[Data entries]
━━━━━━━━━━━━━━━━

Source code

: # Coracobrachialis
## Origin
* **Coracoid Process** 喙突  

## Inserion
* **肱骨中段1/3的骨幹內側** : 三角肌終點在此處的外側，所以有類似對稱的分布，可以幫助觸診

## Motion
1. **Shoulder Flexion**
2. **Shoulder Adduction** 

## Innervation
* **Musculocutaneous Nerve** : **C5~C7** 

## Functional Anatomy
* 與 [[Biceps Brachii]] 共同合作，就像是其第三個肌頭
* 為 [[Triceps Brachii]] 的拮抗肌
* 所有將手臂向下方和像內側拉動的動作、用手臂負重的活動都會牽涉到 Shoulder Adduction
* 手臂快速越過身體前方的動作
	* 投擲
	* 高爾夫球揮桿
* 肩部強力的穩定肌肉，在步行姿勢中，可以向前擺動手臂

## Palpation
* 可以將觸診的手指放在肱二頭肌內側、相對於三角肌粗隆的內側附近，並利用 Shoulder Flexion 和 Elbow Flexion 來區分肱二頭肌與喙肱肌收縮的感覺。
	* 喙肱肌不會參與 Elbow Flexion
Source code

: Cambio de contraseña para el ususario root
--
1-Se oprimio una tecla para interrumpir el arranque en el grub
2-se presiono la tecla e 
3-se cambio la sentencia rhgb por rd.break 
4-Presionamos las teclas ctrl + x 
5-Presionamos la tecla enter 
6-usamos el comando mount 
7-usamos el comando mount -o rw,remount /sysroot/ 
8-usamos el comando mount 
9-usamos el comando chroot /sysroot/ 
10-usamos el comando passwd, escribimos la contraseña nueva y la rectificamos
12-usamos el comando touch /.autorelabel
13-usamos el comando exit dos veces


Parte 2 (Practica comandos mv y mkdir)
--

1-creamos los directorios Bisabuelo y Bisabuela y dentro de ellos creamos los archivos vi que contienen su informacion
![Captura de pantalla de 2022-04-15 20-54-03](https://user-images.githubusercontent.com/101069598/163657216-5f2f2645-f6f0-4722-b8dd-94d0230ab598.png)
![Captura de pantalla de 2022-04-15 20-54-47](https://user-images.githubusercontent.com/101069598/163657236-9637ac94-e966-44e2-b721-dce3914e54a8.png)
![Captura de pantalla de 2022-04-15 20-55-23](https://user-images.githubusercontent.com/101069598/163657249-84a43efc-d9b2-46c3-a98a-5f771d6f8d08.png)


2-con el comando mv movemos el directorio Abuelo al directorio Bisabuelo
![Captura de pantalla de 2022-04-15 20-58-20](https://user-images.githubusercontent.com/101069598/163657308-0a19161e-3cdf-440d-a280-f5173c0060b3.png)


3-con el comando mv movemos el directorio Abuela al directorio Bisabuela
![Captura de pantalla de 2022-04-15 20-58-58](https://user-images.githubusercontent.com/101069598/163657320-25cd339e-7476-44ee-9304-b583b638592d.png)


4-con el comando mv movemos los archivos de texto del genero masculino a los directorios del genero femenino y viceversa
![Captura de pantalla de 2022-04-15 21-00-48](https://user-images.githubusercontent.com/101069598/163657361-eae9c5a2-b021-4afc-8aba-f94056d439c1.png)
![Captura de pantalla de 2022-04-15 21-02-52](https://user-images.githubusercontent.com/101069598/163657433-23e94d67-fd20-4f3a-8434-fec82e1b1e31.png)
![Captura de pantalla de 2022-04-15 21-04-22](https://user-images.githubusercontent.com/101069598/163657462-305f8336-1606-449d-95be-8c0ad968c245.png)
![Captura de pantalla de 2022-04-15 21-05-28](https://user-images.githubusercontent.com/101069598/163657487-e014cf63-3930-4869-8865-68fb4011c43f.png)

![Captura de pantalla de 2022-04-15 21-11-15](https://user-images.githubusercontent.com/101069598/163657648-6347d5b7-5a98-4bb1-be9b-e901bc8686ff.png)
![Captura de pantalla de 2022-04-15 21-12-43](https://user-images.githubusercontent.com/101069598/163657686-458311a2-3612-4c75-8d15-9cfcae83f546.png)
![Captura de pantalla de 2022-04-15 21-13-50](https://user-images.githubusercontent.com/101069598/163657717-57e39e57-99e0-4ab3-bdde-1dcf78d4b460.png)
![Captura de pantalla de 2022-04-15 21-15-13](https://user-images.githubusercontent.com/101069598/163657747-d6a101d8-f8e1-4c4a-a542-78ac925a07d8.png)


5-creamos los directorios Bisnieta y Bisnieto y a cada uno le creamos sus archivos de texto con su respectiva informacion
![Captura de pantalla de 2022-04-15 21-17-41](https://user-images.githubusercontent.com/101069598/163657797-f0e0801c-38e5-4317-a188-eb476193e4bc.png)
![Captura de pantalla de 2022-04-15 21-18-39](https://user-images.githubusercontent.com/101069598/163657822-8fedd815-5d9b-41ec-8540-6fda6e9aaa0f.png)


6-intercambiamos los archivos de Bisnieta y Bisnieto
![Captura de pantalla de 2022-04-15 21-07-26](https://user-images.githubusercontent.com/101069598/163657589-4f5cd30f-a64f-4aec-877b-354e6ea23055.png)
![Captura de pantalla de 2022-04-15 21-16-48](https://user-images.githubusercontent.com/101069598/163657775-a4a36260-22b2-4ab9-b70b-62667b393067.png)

━━━━━━━━━━━━━━━━

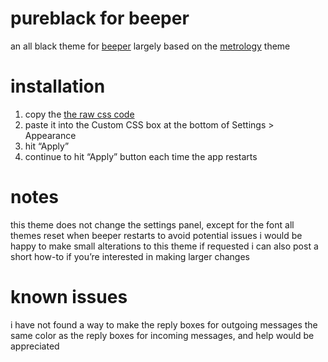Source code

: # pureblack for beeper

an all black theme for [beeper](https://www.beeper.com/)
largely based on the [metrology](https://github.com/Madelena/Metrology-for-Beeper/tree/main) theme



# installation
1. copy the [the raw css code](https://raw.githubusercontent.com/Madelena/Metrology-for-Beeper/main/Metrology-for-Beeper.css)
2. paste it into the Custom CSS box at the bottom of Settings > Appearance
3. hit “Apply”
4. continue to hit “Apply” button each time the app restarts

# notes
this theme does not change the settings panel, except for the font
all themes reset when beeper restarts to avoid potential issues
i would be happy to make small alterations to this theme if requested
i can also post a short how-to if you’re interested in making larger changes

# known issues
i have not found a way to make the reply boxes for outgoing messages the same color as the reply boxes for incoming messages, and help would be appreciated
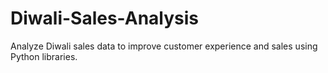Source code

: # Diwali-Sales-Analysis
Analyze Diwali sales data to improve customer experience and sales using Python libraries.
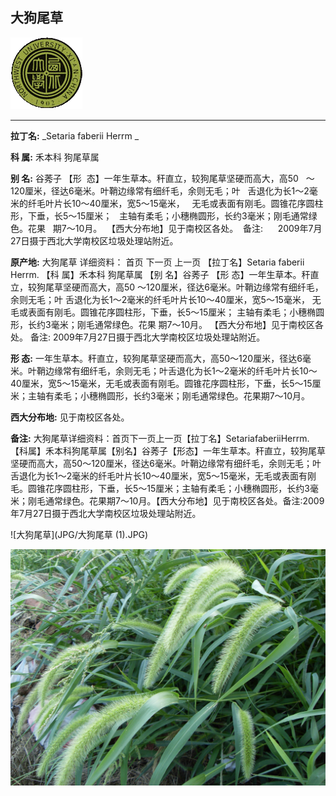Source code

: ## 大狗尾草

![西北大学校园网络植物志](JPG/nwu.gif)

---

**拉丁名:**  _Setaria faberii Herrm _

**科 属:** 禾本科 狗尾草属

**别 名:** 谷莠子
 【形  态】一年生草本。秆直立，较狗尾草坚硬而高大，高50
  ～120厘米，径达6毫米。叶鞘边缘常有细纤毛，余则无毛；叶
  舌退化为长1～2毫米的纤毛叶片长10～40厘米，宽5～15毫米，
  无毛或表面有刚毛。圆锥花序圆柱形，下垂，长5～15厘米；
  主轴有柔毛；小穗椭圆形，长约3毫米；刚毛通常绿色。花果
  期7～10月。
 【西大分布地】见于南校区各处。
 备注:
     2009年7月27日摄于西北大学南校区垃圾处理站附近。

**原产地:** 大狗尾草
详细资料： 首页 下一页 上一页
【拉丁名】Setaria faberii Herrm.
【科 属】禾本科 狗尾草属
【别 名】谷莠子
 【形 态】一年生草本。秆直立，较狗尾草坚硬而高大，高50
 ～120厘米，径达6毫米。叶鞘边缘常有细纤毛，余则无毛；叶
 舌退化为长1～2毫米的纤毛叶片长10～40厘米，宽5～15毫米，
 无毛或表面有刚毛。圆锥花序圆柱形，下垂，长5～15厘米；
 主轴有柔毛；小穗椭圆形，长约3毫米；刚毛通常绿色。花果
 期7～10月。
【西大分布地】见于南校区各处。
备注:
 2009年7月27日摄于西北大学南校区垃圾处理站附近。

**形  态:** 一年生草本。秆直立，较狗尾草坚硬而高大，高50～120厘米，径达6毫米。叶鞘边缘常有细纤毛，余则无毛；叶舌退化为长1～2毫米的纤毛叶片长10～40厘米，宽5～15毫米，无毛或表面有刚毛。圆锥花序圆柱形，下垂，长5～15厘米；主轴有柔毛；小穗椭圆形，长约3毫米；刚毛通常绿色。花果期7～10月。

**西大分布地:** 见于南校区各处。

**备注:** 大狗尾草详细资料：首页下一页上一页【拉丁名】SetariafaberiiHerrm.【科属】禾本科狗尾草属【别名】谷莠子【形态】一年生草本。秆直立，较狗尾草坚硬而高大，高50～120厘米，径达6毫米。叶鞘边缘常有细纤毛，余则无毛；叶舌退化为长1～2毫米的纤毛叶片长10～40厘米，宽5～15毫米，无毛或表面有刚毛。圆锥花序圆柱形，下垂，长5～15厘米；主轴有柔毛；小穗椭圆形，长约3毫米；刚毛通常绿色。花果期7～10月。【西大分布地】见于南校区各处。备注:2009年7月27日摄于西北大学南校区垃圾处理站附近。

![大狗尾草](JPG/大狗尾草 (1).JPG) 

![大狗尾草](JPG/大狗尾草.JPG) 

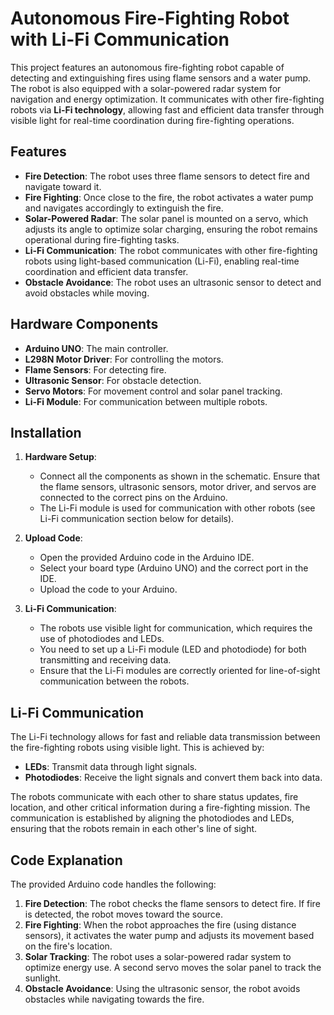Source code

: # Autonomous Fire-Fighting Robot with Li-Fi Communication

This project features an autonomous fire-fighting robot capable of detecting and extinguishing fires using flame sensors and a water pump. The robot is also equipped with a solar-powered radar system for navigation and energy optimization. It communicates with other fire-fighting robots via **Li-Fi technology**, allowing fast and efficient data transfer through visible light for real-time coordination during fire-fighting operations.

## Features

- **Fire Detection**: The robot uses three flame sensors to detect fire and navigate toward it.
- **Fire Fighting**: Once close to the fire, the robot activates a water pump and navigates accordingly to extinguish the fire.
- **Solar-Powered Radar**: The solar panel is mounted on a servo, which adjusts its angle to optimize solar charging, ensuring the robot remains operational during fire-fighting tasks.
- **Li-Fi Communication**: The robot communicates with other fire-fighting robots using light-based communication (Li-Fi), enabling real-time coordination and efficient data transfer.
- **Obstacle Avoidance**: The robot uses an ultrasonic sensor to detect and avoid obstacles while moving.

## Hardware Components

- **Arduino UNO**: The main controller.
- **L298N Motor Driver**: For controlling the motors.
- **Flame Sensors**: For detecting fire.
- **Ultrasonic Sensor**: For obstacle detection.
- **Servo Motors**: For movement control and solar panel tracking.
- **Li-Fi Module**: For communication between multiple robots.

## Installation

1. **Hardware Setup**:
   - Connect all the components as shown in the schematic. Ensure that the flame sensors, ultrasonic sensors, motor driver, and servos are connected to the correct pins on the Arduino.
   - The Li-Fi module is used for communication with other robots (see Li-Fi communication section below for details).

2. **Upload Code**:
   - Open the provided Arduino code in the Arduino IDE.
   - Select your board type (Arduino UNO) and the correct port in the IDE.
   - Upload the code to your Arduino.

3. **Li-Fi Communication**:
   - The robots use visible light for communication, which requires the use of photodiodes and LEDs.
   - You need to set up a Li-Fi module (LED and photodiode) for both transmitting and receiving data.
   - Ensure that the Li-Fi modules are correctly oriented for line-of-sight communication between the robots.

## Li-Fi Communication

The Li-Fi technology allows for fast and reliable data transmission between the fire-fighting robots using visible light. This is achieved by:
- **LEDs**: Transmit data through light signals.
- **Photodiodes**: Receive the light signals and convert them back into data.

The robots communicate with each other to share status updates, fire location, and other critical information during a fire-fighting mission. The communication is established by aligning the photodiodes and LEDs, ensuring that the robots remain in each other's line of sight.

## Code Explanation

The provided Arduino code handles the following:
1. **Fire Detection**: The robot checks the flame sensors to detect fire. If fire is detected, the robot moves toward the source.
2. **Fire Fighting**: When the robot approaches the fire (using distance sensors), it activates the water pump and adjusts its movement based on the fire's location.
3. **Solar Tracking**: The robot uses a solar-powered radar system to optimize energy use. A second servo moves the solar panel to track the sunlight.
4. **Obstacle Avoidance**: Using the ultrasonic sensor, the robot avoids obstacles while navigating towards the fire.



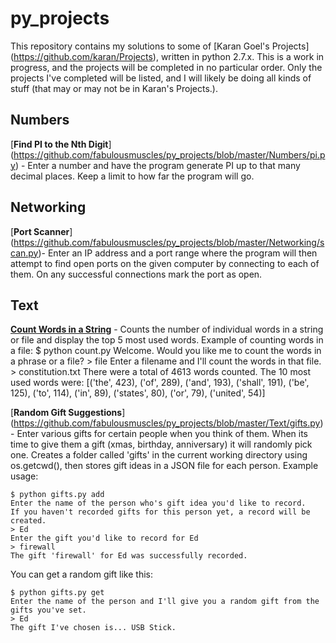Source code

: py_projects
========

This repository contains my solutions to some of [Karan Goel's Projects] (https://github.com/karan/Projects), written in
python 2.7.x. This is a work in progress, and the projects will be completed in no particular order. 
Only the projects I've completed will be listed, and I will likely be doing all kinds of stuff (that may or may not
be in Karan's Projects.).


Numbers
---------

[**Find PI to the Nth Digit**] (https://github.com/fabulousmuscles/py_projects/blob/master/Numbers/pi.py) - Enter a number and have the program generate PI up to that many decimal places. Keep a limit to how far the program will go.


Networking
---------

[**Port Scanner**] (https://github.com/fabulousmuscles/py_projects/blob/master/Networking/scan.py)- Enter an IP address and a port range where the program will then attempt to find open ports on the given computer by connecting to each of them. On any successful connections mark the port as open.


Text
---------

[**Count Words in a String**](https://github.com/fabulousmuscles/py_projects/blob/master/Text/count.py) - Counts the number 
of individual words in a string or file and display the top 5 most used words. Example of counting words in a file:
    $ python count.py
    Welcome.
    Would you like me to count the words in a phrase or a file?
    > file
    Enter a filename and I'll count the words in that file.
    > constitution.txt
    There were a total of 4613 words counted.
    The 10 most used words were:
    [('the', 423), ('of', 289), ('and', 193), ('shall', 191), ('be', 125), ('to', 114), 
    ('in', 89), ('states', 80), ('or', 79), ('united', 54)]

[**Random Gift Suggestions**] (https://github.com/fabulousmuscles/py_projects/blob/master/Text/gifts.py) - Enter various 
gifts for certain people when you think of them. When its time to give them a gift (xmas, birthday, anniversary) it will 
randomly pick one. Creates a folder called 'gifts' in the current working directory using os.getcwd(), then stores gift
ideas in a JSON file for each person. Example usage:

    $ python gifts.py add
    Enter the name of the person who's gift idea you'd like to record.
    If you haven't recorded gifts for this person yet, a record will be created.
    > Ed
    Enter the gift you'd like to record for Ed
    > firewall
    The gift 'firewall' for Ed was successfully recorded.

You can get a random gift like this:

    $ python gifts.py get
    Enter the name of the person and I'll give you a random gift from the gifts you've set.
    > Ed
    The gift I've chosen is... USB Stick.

━━━━━━━━━━━━━━━━

§ **WHAT IS BEING ASKED**:
One number makes up the answer: the number of lines among the entries that include the word "Adduction".

§ **ANSWER BELOW**:
2